How does the brain/mind (perhaps even an artificial one) work at an algorithmic level? While deep learning has produced tremendous technological strides in recent decades, there is an unsettling feeling of a lack of conceptual understanding of why it works and to what extent it will work in its current form. The goal of this workshop is to bring together theorists and practitioners to develop an understanding of the right algorithmic view of deep learning: characterizing the class of functions that can be learned; coming up with the right learning architecture that may (provably) learn multiple functions and concepts and remember them over time as humans do; and developing a theoretical understanding of language, logic, reinforcement learning, meta-learning and lifelong learning.
The speakers and panelists include Turing Award winners Geoffrey Hinton and Leslie Valiant, Gödel Prize winner Christos Papadimitriou, and experts from diverse backgrounds including machine learning and artificial intelligence, algorithms, theory, and neuroscience.
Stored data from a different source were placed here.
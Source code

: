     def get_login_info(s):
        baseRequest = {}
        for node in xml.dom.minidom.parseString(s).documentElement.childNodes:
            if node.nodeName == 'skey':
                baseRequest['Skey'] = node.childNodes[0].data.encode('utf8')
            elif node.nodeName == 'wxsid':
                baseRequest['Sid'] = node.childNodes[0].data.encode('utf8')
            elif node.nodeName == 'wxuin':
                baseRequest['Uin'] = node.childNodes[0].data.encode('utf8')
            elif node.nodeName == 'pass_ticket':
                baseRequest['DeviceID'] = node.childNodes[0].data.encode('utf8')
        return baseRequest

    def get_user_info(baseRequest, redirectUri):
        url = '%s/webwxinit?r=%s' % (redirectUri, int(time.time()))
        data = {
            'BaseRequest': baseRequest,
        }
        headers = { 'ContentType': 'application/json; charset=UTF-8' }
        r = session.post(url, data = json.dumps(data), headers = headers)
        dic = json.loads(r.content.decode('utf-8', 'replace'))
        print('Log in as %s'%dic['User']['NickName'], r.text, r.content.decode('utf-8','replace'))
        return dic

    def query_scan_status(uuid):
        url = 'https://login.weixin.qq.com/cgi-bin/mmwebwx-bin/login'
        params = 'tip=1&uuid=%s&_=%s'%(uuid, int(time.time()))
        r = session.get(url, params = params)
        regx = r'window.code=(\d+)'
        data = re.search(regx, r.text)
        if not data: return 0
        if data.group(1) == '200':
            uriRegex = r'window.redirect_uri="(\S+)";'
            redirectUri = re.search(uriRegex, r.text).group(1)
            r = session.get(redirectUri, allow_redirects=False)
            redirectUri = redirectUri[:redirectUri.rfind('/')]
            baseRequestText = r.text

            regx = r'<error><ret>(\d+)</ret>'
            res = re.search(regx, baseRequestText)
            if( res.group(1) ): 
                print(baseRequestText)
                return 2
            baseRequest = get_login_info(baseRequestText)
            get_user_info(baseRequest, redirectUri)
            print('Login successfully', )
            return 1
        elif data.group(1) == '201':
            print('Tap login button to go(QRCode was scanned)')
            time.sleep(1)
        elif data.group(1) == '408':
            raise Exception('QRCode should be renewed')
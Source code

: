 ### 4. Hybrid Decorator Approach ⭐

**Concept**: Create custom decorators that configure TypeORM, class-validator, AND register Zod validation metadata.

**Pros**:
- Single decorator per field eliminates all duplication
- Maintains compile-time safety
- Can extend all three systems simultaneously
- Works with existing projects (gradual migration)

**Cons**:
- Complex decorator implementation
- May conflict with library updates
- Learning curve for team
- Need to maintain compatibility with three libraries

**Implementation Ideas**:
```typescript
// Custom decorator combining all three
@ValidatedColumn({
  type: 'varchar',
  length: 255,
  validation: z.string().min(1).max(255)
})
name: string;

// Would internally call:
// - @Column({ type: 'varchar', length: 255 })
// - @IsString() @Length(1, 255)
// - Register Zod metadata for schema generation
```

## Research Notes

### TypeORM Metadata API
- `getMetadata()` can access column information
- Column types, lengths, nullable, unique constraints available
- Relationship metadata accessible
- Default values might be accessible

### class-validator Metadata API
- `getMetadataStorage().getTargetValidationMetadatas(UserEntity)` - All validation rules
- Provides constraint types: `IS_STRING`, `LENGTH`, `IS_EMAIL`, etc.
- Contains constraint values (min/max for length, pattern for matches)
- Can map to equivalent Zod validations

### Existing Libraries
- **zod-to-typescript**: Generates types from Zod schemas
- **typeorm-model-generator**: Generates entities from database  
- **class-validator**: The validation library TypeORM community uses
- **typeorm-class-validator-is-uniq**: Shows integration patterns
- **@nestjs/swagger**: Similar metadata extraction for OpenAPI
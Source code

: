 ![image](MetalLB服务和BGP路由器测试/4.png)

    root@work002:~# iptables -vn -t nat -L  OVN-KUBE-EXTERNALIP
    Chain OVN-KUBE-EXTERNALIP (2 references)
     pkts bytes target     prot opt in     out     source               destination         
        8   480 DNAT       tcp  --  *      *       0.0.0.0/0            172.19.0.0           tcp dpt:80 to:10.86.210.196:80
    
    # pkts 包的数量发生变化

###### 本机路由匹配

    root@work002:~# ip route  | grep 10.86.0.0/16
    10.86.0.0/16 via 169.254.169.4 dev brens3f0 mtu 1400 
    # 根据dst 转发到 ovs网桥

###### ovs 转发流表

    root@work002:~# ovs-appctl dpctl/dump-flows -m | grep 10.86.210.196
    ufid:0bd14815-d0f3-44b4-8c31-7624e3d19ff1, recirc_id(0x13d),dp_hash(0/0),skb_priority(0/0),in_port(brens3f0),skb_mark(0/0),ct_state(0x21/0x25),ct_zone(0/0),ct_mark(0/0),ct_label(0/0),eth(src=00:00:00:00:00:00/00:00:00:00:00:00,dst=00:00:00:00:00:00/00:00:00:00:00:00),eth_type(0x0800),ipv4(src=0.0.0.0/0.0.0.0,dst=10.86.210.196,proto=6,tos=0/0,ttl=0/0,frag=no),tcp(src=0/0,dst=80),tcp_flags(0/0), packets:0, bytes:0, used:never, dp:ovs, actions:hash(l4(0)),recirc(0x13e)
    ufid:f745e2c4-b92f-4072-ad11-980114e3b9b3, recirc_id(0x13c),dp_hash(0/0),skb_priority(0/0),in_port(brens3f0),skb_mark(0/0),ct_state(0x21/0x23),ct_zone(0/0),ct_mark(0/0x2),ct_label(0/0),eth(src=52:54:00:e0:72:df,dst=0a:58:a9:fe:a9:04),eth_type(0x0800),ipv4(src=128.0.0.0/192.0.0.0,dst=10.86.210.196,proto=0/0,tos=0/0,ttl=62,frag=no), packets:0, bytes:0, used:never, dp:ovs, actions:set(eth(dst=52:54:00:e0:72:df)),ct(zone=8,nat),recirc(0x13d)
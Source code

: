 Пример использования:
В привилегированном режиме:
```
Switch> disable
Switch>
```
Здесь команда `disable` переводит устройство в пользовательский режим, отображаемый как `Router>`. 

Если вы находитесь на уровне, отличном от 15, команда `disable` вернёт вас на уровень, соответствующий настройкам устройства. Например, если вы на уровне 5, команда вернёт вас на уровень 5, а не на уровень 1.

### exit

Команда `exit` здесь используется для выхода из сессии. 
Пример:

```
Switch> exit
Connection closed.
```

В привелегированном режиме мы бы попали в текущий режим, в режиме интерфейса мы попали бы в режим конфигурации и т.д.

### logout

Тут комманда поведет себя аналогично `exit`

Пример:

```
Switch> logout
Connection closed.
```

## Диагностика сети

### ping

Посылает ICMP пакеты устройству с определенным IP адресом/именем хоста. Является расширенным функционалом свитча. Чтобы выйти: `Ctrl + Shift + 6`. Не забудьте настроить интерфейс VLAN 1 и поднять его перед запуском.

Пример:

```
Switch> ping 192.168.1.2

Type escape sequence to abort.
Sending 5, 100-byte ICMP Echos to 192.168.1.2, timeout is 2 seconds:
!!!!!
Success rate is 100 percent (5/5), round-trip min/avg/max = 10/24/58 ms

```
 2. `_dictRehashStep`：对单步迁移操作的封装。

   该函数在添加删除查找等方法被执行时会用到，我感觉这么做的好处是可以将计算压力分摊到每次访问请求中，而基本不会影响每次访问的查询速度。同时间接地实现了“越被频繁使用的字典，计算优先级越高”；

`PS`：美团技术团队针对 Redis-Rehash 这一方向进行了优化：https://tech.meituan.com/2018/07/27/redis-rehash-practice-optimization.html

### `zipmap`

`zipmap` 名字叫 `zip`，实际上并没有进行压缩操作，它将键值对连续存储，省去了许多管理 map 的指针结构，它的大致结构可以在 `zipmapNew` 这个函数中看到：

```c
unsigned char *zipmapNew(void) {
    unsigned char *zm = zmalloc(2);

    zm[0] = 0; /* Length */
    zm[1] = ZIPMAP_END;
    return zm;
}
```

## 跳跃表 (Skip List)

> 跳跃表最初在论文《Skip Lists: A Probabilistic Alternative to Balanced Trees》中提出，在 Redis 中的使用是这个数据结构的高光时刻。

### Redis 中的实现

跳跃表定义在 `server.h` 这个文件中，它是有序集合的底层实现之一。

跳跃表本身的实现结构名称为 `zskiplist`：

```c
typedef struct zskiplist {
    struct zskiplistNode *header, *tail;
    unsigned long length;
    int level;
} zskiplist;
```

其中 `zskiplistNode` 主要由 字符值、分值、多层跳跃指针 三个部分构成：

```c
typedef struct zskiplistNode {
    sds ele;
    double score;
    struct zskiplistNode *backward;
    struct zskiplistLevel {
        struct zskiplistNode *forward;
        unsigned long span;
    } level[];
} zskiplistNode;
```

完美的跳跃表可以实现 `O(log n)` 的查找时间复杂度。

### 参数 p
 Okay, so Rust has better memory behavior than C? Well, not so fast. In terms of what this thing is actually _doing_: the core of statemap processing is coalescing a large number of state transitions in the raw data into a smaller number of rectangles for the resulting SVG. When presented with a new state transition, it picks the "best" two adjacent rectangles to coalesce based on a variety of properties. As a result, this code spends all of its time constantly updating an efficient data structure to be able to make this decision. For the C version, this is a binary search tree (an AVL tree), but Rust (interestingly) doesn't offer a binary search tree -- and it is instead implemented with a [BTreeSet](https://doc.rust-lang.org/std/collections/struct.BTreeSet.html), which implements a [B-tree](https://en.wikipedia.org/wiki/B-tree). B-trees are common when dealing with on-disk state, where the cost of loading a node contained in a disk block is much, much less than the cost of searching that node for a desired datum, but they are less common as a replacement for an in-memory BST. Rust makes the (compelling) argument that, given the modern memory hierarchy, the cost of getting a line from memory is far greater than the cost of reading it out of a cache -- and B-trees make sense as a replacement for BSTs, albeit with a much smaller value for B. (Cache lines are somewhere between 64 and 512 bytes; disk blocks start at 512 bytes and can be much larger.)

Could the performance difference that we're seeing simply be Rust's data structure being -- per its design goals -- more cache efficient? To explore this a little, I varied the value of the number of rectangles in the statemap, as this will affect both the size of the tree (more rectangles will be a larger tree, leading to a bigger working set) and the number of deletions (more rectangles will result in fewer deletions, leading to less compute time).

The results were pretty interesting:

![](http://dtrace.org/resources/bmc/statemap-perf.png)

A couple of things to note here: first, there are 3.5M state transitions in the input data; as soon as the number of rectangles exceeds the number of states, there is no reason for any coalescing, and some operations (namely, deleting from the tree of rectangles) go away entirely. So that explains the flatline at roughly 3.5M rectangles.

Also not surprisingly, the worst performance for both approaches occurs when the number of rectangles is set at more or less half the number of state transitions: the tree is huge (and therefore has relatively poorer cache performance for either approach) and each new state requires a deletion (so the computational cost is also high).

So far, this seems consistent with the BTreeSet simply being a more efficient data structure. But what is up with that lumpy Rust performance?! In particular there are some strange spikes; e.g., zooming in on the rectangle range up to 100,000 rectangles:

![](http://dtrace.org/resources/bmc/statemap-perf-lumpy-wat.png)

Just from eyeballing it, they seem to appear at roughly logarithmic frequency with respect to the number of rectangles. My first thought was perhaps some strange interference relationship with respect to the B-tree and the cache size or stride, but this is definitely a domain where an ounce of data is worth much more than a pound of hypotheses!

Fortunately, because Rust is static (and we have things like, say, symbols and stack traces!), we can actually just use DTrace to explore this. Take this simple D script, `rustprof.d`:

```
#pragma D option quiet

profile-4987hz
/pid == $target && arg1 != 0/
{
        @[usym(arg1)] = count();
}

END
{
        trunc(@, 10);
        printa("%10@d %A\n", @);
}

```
There will also be a panel discussion on the fundamental question, Is there a mathematical model for the mind? The panel will explore basic questions such as: Is there a provable algorithm that captures the essential capabilities of the mind? How do we remember complex phenomena? How is a knowledge graph created automatically? How do we learn new concepts, function and action hierarchies over time? And why do human decisions seem so interpretable?